Saved entries
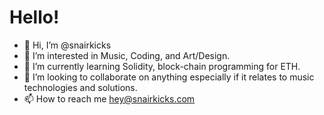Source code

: # Hello!
- 👋 Hi, I’m @snairkicks
- 👀 I’m interested in Music, Coding, and Art/Design.
- 🌱 I’m currently learning Solidity, block-chain programming for ETH.
- 💞️ I’m looking to collaborate on anything especially if it relates to music technologies and solutions.
- 📫 How to reach me hey@snairkicks.com

<!---
snairkicks/snairkicks is a ✨ special ✨ repository because its `README.md` (this file) appears on your GitHub profile.
You can click the Preview link to take a look at your changes.
--->
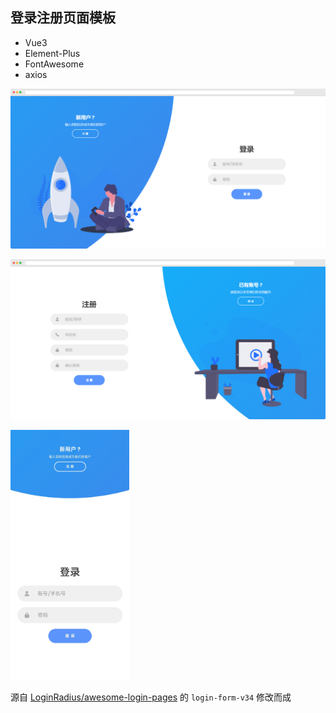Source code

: ## 登录注册页面模板

- Vue3
- Element-Plus
- FontAwesome
- axios

![登录页面](preview/login.png)

![注册页面](preview/signup.png)

<img src="preview/mobile.png" height="400px"></img>

源自 [LoginRadius/awesome-login-pages](https://github.com/LoginRadius/awesome-login-pages) 的 `login-form-v34` 修改而成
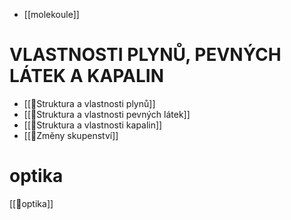 - [[molekoule]]
# VLASTNOSTI PLYNŮ, PEVNÝCH LÁTEK A KAPALIN
- [[📃Struktura a vlastnosti plynů]]
- [[📃Struktura a vlastnosti pevných látek]]
- [[📃Struktura a vlastnosti kapalin]]
- [[📃Změny skupenství]]

# optika
[[📃optika]]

* ACTIVITY: Omit the pictures. Transcribe every record exactly.

* RESULT OF THIS TASK:
Source code

: # Hello!
- 👋 Hi, I’m @snairkicks
- 👀 I’m interested in Music, Coding, and Art/Design.
- 🌱 I’m currently learning Solidity, block-chain programming for ETH.
- 💞️ I’m looking to collaborate on anything especially if it relates to music technologies and solutions.
- 📫 How to reach me hey@snairkicks.com

<!---
snairkicks/snairkicks is a ✨ special ✨ repository because its `README.md` (this file) appears on your GitHub profile.
You can click the Preview link to take a look at your changes.
--->
Source code

: ## 登录注册页面模板

- Vue3
- Element-Plus
- FontAwesome
- axios

![登录页面](preview/login.png)

![注册页面](preview/signup.png)

<img src="preview/mobile.png" height="400px"></img>

源自 [LoginRadius/awesome-login-pages](https://github.com/LoginRadius/awesome-login-pages) 的 `login-form-v34` 修改而成
 - [[molekoule]]
# VLASTNOSTI PLYNŮ, PEVNÝCH LÁTEK A KAPALIN
- [[📃Struktura a vlastnosti plynů]]
- [[📃Struktura a vlastnosti pevných látek]]
- [[📃Struktura a vlastnosti kapalin]]
- [[📃Změny skupenství]]

# optika
[[📃optika]]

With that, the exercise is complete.